We see more of this in later cars, like this one and this vw bus. Remember back to lesson 6, how we explained that curving line can very easily come off as vague. In order to construct a curve that feels very specific, we have to first define it in terms of straight lines, before finally rounding them out. I definitely feel that with a lot of the organic curves in your drawings, you didn't quite define them closely enough, and as I mentioned before, the leaps you made were too great.

That said, the hatchback wasn't too far off, and it did end up feeling quite solid (despite the larger jumps and the strange proportions). You also did a great job of getting really fine details in there, like the grill towards the bottom of the bumper. You captured the sense of depth and form in even these small elements very nicely.

Needless to say, your locomotive, for all the effort you put into it, came out great.

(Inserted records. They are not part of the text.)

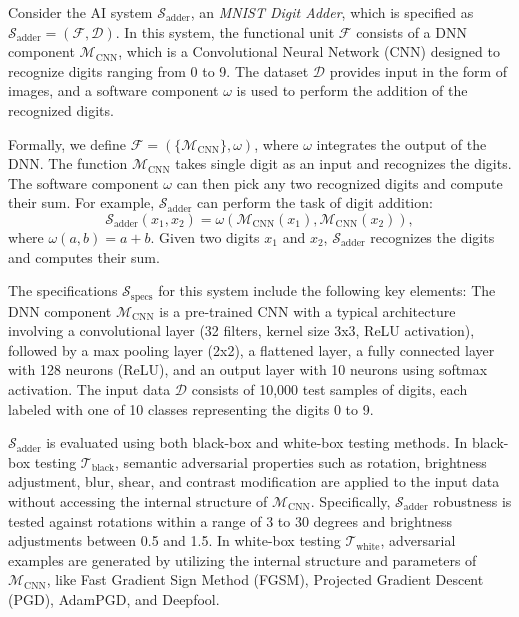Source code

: \begin{example}
  \label{ex:mnist-adder-specification}
  Consider the AI system $\mathcal{S}_{\text{adder}}$, an \emph{MNIST Digit Adder}, which is specified as $\mathcal{S}_{\text{adder}} = (\mathcal{F}, \mathcal{D})$. In this system, the functional unit $\mathcal{F}$ consists of a DNN component $\mathcal{M}_{\text{CNN}}$, which is a Convolutional Neural Network (CNN) designed to recognize digits ranging from 0 to 9. The dataset $\mathcal{D}$ provides input in the form of images, and a software component $\omega$ is used to perform the addition of the recognized digits. 

  Formally, we define $\mathcal{F} = (\{\mathcal{M}_{\text{CNN}}\}, \omega)$, where $\omega$ integrates the output of the DNN. The function $\mathcal{M}_{\text{CNN}}$ takes single digit as an input and recognizes the digits. The software component $\omega$ can then pick any two recognized digits and compute their sum. For example, $\mathcal{S}_{\text{adder}}$ can perform the task of digit addition:
  \begin{equation}
    \mathcal{S}_{\text{adder}}(x_1, x_2) = \omega(\mathcal{M}_{\text{CNN}}(x_1), \mathcal{M}_{\text{CNN}}(x_2)),
  \end{equation}
  where $\omega(a, b) = a + b$. Given two digits $x_1$ and $x_2$, $\mathcal{S}_{\text{adder}}$ recognizes the digits and computes their sum.

  The specifications $\mathcal{S}_{\text{specs}}$ for this system include the following key elements: The DNN component $\mathcal{M}_{\text{CNN}}$ is a pre-trained CNN with a typical architecture involving a convolutional layer (32 filters, kernel size 3x3, ReLU activation), followed by a max pooling layer (2x2), a flattened layer, a fully connected layer with 128 neurons (ReLU), and an output layer with 10 neurons using softmax activation. The input data $\mathcal{D}$ consists of 10,000 test samples of digits, each labeled with one of 10 classes representing the digits 0 to 9. 

  $\mathcal{S}_{\text{adder}}$ is evaluated using both black-box and white-box testing methods. In black-box testing $\mathcal{T}_{\text{black}}$, semantic adversarial properties such as rotation, brightness adjustment, blur, shear, and contrast modification are applied to the input data without accessing the internal structure of $\mathcal{M}_{\text{CNN}}$. Specifically, $\mathcal{S}_{\text{adder}}$ robustness is tested against rotations within a range of 3 to 30 degrees and brightness adjustments between 0.5 and 1.5. In white-box testing $\mathcal{T}_{\text{white}}$, adversarial examples are generated by utilizing the internal structure and parameters of $\mathcal{M}_{\text{CNN}}$, like Fast Gradient Sign Method (FGSM), Projected Gradient Descent (PGD), AdamPGD, and Deepfool.
\end{example}


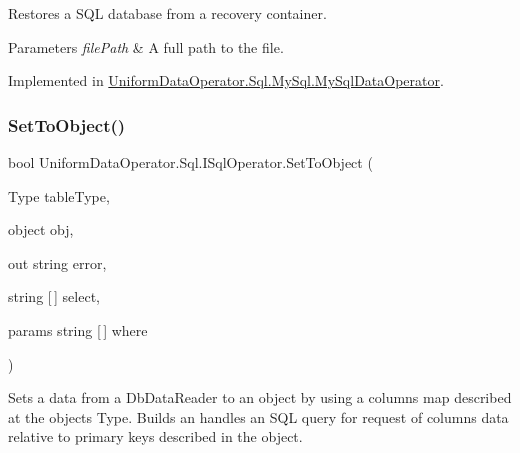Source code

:Restores a S\+QL database from a recovery container. 


\begin{DoxyParams}{Parameters}
{\em file\+Path} & A full path to the file.\\
\hline
\end{DoxyParams}


Implemented in \mbox{\hyperlink{class_uniform_data_operator_1_1_sql_1_1_my_sql_1_1_my_sql_data_operator_a22a9e92989ebdb3a52b8ebe409c59831}{Uniform\+Data\+Operator.\+Sql.\+My\+Sql.\+My\+Sql\+Data\+Operator}}.

\mbox{\label{interface_uniform_data_operator_1_1_sql_1_1_i_sql_operator_a9a1822fcafcb1a3abd59b40f2cef7930}} 
\subsubsection{\texorpdfstring{Set\+To\+Object()}{SetToObject()}\hspace{0.1cm}{\footnotesize\ttfamily [1/3]}}
{\footnotesize\ttfamily bool Uniform\+Data\+Operator.\+Sql.\+I\+Sql\+Operator.\+Set\+To\+Object (\begin{DoxyParamCaption}\item[{Type}]{table\+Type,  }\item[{object}]{obj,  }\item[{out string}]{error,  }\item[{string \mbox{[}$\,$\mbox{]}}]{select,  }\item[{params string \mbox{[}$\,$\mbox{]}}]{where }\end{DoxyParamCaption})}



Sets a data from a Db\+Data\+Reader to an object by using a columns map described at the object\textquotesingle{}s Type. Builds an handles an S\+QL query for request of columns data relative to primary keys described in the object. 



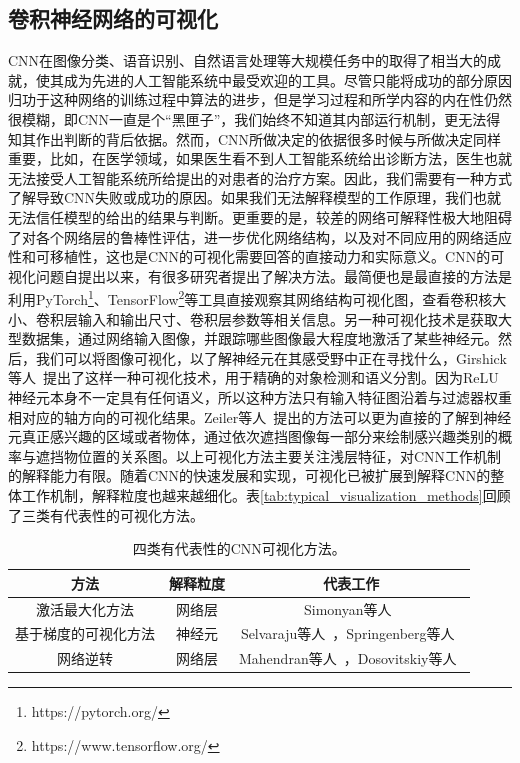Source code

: \subsection{卷积神经网络的可视化}\label{subsec:visulization_methods}
CNN在图像分类、语音识别、自然语言处理等大规模任务中的取得了相当大的成就，使其成为先进的人工智能系统中最受欢迎的工具。尽管只能将成功的部分原因归功于这种网络的训练过程中算法的进步，但是学习过程和所学内容的内在性仍然很模糊，即CNN一直是个“黑匣子”，我们始终不知道其内部运行机制，更无法得知其作出判断的背后依据。然而，CNN所做决定的依据很多时候与所做决定同样重要，比如，在医学领域，如果医生看不到人工智能系统给出诊断方法，医生也就无法接受人工智能系统所给提出的对患者的治疗方案。因此，我们需要有一种方式了解导致CNN失败或成功的原因。如果我们无法解释模型的工作原理，我们也就无法信任模型的给出的结果与判断。更重要的是，较差的网络可解释性极大地阻碍了对各个网络层的鲁棒性评估，进一步优化网络结构，以及对不同应用的网络适应性和可移植性，这也是CNN的可视化需要回答的直接动力和实际意义。CNN的可视化问题自提出以来，有很多研究者提出了解决方法。最简便也是最直接的方法是利用PyTorch\footnote{https://pytorch.org/}、TensorFlow\footnote{https://www.tensorflow.org/}等工具直接观察其网络结构可视化图，查看卷积核大小、卷积层输入和输出尺寸、卷积层参数等相关信息。另一种可视化技术是获取大型数据集，通过网络输入图像，并跟踪哪些图像最大程度地激活了某些神经元。然后，我们可以将图像可视化，以了解神经元在其感受野中正在寻找什么，Girshick等人~\cite{girshick2014rich}提出了这样一种可视化技术，用于精确的对象检测和语义分割。因为ReLU神经元本身不一定具有任何语义，所以这种方法只有输入特征图沿着与过滤器权重相对应的轴方向的可视化结果。Zeiler等人~\cite{zeiler2014visualizing}提出的方法可以更为直接的了解到神经元真正感兴趣的区域或者物体，通过依次遮挡图像每一部分来绘制感兴趣类别的概率与遮挡物位置的关系图。以上可视化方法主要关注浅层特征，对CNN工作机制的解释能力有限。随着CNN的快速发展和实现，可视化已被扩展到解释CNN的整体工作机制，解释粒度也越来越细化。表\ref{tab:typical_visualization_methods}回顾了三类有代表性的可视化方法。
\begin{table}[h]
	\centering
	\caption[四类有代表性的CNN可视化方法]{四类有代表性的CNN可视化方法。}
	\label{tab:typical_visualization_methods}
	\begin{tabular}{c|c|c}
		\toprule[2pt]
		方法 & 解释粒度 & 代表工作 \\ \midrule[2pt]
		激活最大化方法 & 网络层  & Simonyan等人~\cite{simonyan2013deep}  \\\hline
		基于梯度的可视化方法 &  神经元 & Selvaraju等人~\cite{selvaraju2017grad}，Springenberg等人~\cite{springenberg2014striving} \\  \hline
		网络逆转 & 网络层 &Mahendran等人~\cite{mahendran2015understanding, mahendran2016visualizing}，Dosovitskiy等人~\cite{dosovitskiy2016inverting}\\
		\bottomrule[2pt]
	\end{tabular}
	\label{tab:four_visulization_types}
\end{table}
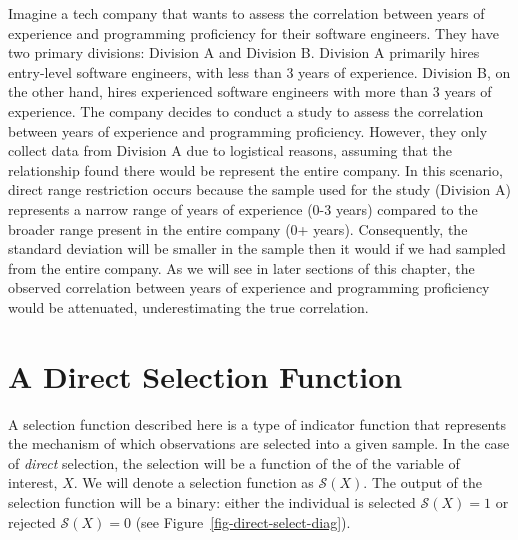 \documentclass[
  letterpaper,
  DIV=11,
  numbers=noendperiod]{scrreprt}
\begin{document}
Imagine a tech company that wants to assess the correlation between
years of experience and programming proficiency for their software
engineers. They have two primary divisions: Division A and Division B.
Division A primarily hires entry-level software engineers, with less
than 3 years of experience. Division B, on the other hand, hires
experienced software engineers with more than 3 years of experience. The
company decides to conduct a study to assess the correlation between
years of experience and programming proficiency. However, they only
collect data from Division A due to logistical reasons, assuming that
the relationship found there would be represent the entire company. In
this scenario, direct range restriction occurs because the sample used
for the study (Division A) represents a narrow range of years of
experience (0-3 years) compared to the broader range present in the
entire company (0+ years). Consequently, the standard deviation will be
smaller in the sample then it would if we had sampled from the entire
company. As we will see in later sections of this chapter, the observed
correlation between years of experience and programming proficiency
would be attenuated, underestimating the true correlation.

\hypertarget{a-direct-selection-function}{%
\section{A Direct Selection
Function}\label{a-direct-selection-function}}

A selection function described here is a type of indicator function that
represents the mechanism of which observations are selected into a given
sample. In the case of \emph{direct} selection, the selection will be a
function of the of the variable of interest, \(X\). We will denote a
selection function as \(\mathcal{S}(X)\). The output of the selection
function will be a binary: either the individual is selected
\(\mathcal{S}(X)=1\) or rejected \(\mathcal{S}(X)=0\) (see
Figure~\ref{fig-direct-select-diag}).
\end{document}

I still prefer the aesthetics of the ones where you stuck with blue ink, but either way, the solid construction and bold use of shadow shapes worked out very well.

All in all, you've demonstrated that you're making excellent headway in constructing solid, believable objects, and while you need to work on those form intersections (and perhaps invest more time into each individual form's construction them than you are currently), I am proud to say that you've completed lesson 7, and with it, all of Drawabox's core curriculum. Congratulations.

You can feel free to tackle the 100 chest challenge, but that is entirely up to you.

This critique marks this lesson as complete.
9:29 AM, Thursday February 20th 2020

Thank you for the feedback. I must admit I was a bit surprised that I didn't get the intersections as redo but plan to put them for the next few months as warm-ups so I get a stronger sense of them.

Also you reminded me to look at piece as how strong/weak they sustain the illusion, this is a greater and more important that how 'beautiful','good' etc they look. All in all, as you pointed out, this was a full journey with a lot of struggles but also accomplishments, I feel I have improved a lot not that important if it shows but how different I see 3D space (not gonna lie, got a lot to work on but I like the direction is going)

P.S. I strongly feel I should do the 100 chests, they will offer something different or at least to solidify the skills, so onto that next.